Should an entry contain an image, leave the image out and repeat the entry's text exactly.

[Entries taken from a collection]

··········

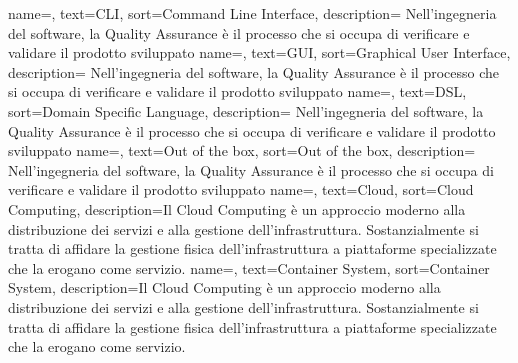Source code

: {
	name=,
	text=CLI,
	sort=Command Line Interface,
	description={ Nell'ingegneria del software, la Quality Assurance è il processo che si occupa di verificare e validare il prodotto sviluppato}
}
{
	name=,
	text=GUI,
	sort=Graphical User Interface,
	description={ Nell'ingegneria del software, la Quality Assurance è il processo che si occupa di verificare e validare il prodotto sviluppato}
}
{
	name=,
	text=DSL,
	sort=Domain Specific Language,
	description={ Nell'ingegneria del software, la Quality Assurance è il processo che si occupa di verificare e validare il prodotto sviluppato}
}
{
	name=,
	text=Out of the box,
	sort=Out of the box,
	description={ Nell'ingegneria del software, la Quality Assurance è il processo che si occupa di verificare e validare il prodotto sviluppato}
}
{
	name=,
	text=Cloud,
	sort=Cloud Computing,
	description={Il Cloud Computing è un approccio moderno alla distribuzione dei servizi e alla gestione dell’infrastruttura. Sostanzialmente si tratta di affidare la gestione fisica dell’infrastruttura a piattaforme specializzate che la erogano come servizio.}
}
{
	name=,
	text=Container System,
	sort=Container System,
	description={Il Cloud Computing è un approccio moderno alla distribuzione dei servizi e alla gestione dell’infrastruttura. Sostanzialmente si tratta di affidare la gestione fisica dell’infrastruttura a piattaforme specializzate che la erogano come servizio.}
}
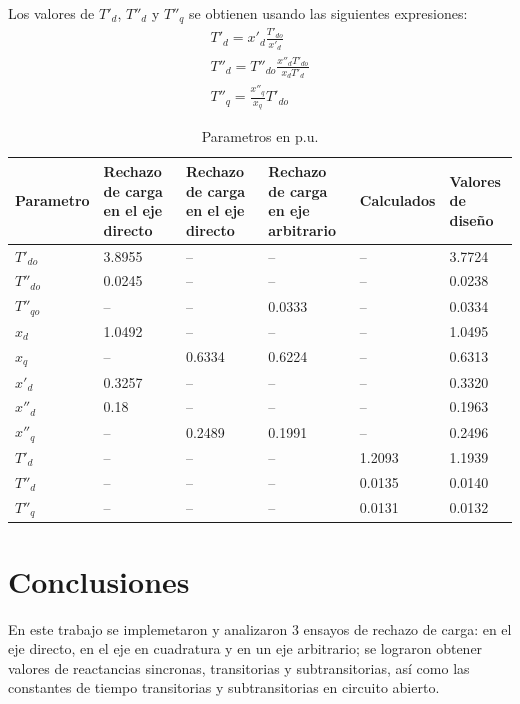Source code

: \documentclass[conference]{IEEEtran}
\begin{document}
Los valores de $T'_d$, $T''_d$ y $T''_q$ se obtienen usando las siguientes expresiones:
\begin{gather}
    T'_d = x'_d\frac{T'_{do}}{x'_d}\\
    T''_d = T''_{do}\frac{x''_d T'_{do}}{x_d T'_d} \\
    T''_q = \frac{x''_q}{x_q}  T'_{do}
\end{gather}

\setlength{\extrarowheight}{2pt} %
\begin{table}[ht]
\centering
\caption{Parametros en p.u.}
\setlength{\tabcolsep}{6pt}
\begin{tabular}{C{1cm} C{1cm} C{1cm} C{1cm} C{1cm} C{1.25cm}}
\toprule
\textbf{Parametro} &
\textbf{Rechazo de carga en el eje directo} &
\textbf{Rechazo de carga en el eje directo} &
\textbf{Rechazo de carga en eje arbitrario} &
\textbf{Calculados} & 
\textbf{Valores de diseño} \\
\hline
\midrule
$T'_{do}$ & 3.8955 & --     & --     & --     & 3.7724 \\
$T''_{do}$ & 0.0245 & --     & --     & --     & 0.0238 \\
$T''_{qo}$ & --     & --     & 0.0333 & --     & 0.0334 \\
$x_d$ & 1.0492 & --     & --     & --     & 1.0495 \\
$x_q$ & --     & 0.6334 & 0.6224 & --     & 0.6313 \\
$x'_d$ & 0.3257 & --     & --     & --     & 0.3320 \\
$x''_d$ & 0.18 & --     & --     & --     & 0.1963 \\
$x''_q$ & --     & 0.2489 & 0.1991 & --     & 0.2496 \\
$T'_d$ & --     & --     & --     & 1.2093 & 1.1939 \\
$T''_d$ & --     & --     & --     & 0.0135 & 0.0140 \\
$T''_q$ & --     & --     & --     & 0.0131 & 0.0132 \\
\bottomrule
\end{tabular}
\label{tab:result}
\end{table}


\section{Conclusiones}
En este trabajo se implemetaron y analizaron 3 ensayos de rechazo de carga: en el eje directo, en el eje en cuadratura y en un eje arbitrario;
se lograron obtener valores de reactancias sincronas, transitorias y subtransitorias, así como las constantes de tiempo transitorias y subtransitorias en circuito abierto.
\end{document}
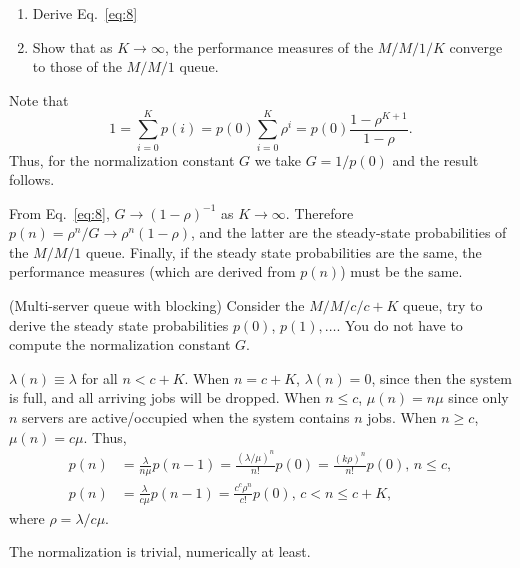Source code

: \begin{question}
  \begin{enumerate}
  \item Derive Eq.~\eqref{eq:8}
  \item   Show that as $K\to\infty$, the performance measures of the $M/M/1/K$ converge to those of the $M/M/1$ queue. 
  \end{enumerate}
  \begin{solution}
Note that 
\begin{equation*}
1 = \sum_{i=0}^K p(i) = p(0)\sum_{i=0}^K \rho^i  = p(0) \frac{1-\rho^{K+1}}{1-\rho}. 
\end{equation*}
Thus, for the normalization constant $G$ we take $G=1/p(0)$ and the result follows. 

    From Eq.~\eqref{eq:8}, $G\to (1-\rho)^{-1}$ as $K\to \infty$.
    Therefore $p(n)=\rho^n/G \to \rho^n(1-\rho)$, and the latter are
    the steady-state probabilities of the $M/M/1$ queue. Finally, if
    the steady state probabilities are the same, the performance
    measures (which are derived from $p(n)$) must be the same.
  \end{solution}
\end{question}

\begin{question}(Multi-server queue with blocking) Consider the
  $M/M/c/c+K$ queue, try to derive the steady state probabilities
  $p(0)$, $p(1), \ldots$. You do not have to compute the normalization
  constant $G$.


  \begin{solution}
    $\lambda(n) \equiv \lambda$ for all $n<c+K$. When $n=c+K$,
    $\lambda(n)=0$, since then the system is full, and all arriving
    jobs will be dropped.  When $n\leq c$, $\mu(n)=n \mu$ since only
    $n$ servers are active/occupied when the system contains $n$
    jobs. When $n\geq c$, $\mu(n) = c \mu$. Thus,
    \begin{align*}
      p(n) &= \frac{\lambda}{n\mu} p(n-1) = \frac{(\lambda/\mu)^n}{n!} p(0)=\frac{(k\rho)^n}{n!}p(0), \, n\leq c, \\
      p(n) &= \frac{\lambda}{c\mu} p(n-1) = \frac{c^c \rho^n}{c!} p(0), \, c<n\leq c+K,
    \end{align*}
where $\rho = \lambda/c \mu$.  

The normalization is trivial, numerically at least.
  \end{solution}
\end{question}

··········

* ANSWER TO THIS PROBLEM:
Source code

: {
	name=,
	text=CLI,
	sort=Command Line Interface,
	description={ Nell'ingegneria del software, la Quality Assurance è il processo che si occupa di verificare e validare il prodotto sviluppato}
}
{
	name=,
	text=GUI,
	sort=Graphical User Interface,
	description={ Nell'ingegneria del software, la Quality Assurance è il processo che si occupa di verificare e validare il prodotto sviluppato}
}
{
	name=,
	text=DSL,
	sort=Domain Specific Language,
	description={ Nell'ingegneria del software, la Quality Assurance è il processo che si occupa di verificare e validare il prodotto sviluppato}
}
{
	name=,
	text=Out of the box,
	sort=Out of the box,
	description={ Nell'ingegneria del software, la Quality Assurance è il processo che si occupa di verificare e validare il prodotto sviluppato}
}
{
	name=,
	text=Cloud,
	sort=Cloud Computing,
	description={Il Cloud Computing è un approccio moderno alla distribuzione dei servizi e alla gestione dell’infrastruttura. Sostanzialmente si tratta di affidare la gestione fisica dell’infrastruttura a piattaforme specializzate che la erogano come servizio.}
}
{
	name=,
	text=Container System,
	sort=Container System,
	description={Il Cloud Computing è un approccio moderno alla distribuzione dei servizi e alla gestione dell’infrastruttura. Sostanzialmente si tratta di affidare la gestione fisica dell’infrastruttura a piattaforme specializzate che la erogano come servizio.}
}
Source code

: \documentclass[conference]{IEEEtran}
\begin{document}
Los valores de $T'_d$, $T''_d$ y $T''_q$ se obtienen usando las siguientes expresiones:
\begin{gather}
    T'_d = x'_d\frac{T'_{do}}{x'_d}\\
    T''_d = T''_{do}\frac{x''_d T'_{do}}{x_d T'_d} \\
    T''_q = \frac{x''_q}{x_q}  T'_{do}
\end{gather}

\setlength{\extrarowheight}{2pt} %
\begin{table}[ht]
\centering
\caption{Parametros en p.u.}
\setlength{\tabcolsep}{6pt}
\begin{tabular}{C{1cm} C{1cm} C{1cm} C{1cm} C{1cm} C{1.25cm}}
\toprule
\textbf{Parametro} &
\textbf{Rechazo de carga en el eje directo} &
\textbf{Rechazo de carga en el eje directo} &
\textbf{Rechazo de carga en eje arbitrario} &
\textbf{Calculados} & 
\textbf{Valores de diseño} \\
\hline
\midrule
$T'_{do}$ & 3.8955 & --     & --     & --     & 3.7724 \\
$T''_{do}$ & 0.0245 & --     & --     & --     & 0.0238 \\
$T''_{qo}$ & --     & --     & 0.0333 & --     & 0.0334 \\
$x_d$ & 1.0492 & --     & --     & --     & 1.0495 \\
$x_q$ & --     & 0.6334 & 0.6224 & --     & 0.6313 \\
$x'_d$ & 0.3257 & --     & --     & --     & 0.3320 \\
$x''_d$ & 0.18 & --     & --     & --     & 0.1963 \\
$x''_q$ & --     & 0.2489 & 0.1991 & --     & 0.2496 \\
$T'_d$ & --     & --     & --     & 1.2093 & 1.1939 \\
$T''_d$ & --     & --     & --     & 0.0135 & 0.0140 \\
$T''_q$ & --     & --     & --     & 0.0131 & 0.0132 \\
\bottomrule
\end{tabular}
\label{tab:result}
\end{table}


\section{Conclusiones}
En este trabajo se implemetaron y analizaron 3 ensayos de rechazo de carga: en el eje directo, en el eje en cuadratura y en un eje arbitrario;
se lograron obtener valores de reactancias sincronas, transitorias y subtransitorias, así como las constantes de tiempo transitorias y subtransitorias en circuito abierto.
\end{document}
Source code

: \begin{question}
  \begin{enumerate}
  \item Derive Eq.~\eqref{eq:8}
  \item   Show that as $K\to\infty$, the performance measures of the $M/M/1/K$ converge to those of the $M/M/1$ queue. 
  \end{enumerate}
  \begin{solution}
Note that 
\begin{equation*}
1 = \sum_{i=0}^K p(i) = p(0)\sum_{i=0}^K \rho^i  = p(0) \frac{1-\rho^{K+1}}{1-\rho}. 
\end{equation*}
Thus, for the normalization constant $G$ we take $G=1/p(0)$ and the result follows. 

    From Eq.~\eqref{eq:8}, $G\to (1-\rho)^{-1}$ as $K\to \infty$.
    Therefore $p(n)=\rho^n/G \to \rho^n(1-\rho)$, and the latter are
    the steady-state probabilities of the $M/M/1$ queue. Finally, if
    the steady state probabilities are the same, the performance
    measures (which are derived from $p(n)$) must be the same.
  \end{solution}
\end{question}

\begin{question}(Multi-server queue with blocking) Consider the
  $M/M/c/c+K$ queue, try to derive the steady state probabilities
  $p(0)$, $p(1), \ldots$. You do not have to compute the normalization
  constant $G$.


  \begin{solution}
    $\lambda(n) \equiv \lambda$ for all $n<c+K$. When $n=c+K$,
    $\lambda(n)=0$, since then the system is full, and all arriving
    jobs will be dropped.  When $n\leq c$, $\mu(n)=n \mu$ since only
    $n$ servers are active/occupied when the system contains $n$
    jobs. When $n\geq c$, $\mu(n) = c \mu$. Thus,
    \begin{align*}
      p(n) &= \frac{\lambda}{n\mu} p(n-1) = \frac{(\lambda/\mu)^n}{n!} p(0)=\frac{(k\rho)^n}{n!}p(0), \, n\leq c, \\
      p(n) &= \frac{\lambda}{c\mu} p(n-1) = \frac{c^c \rho^n}{c!} p(0), \, c<n\leq c+K,
    \end{align*}
where $\rho = \lambda/c \mu$.  

The normalization is trivial, numerically at least.
  \end{solution}
\end{question}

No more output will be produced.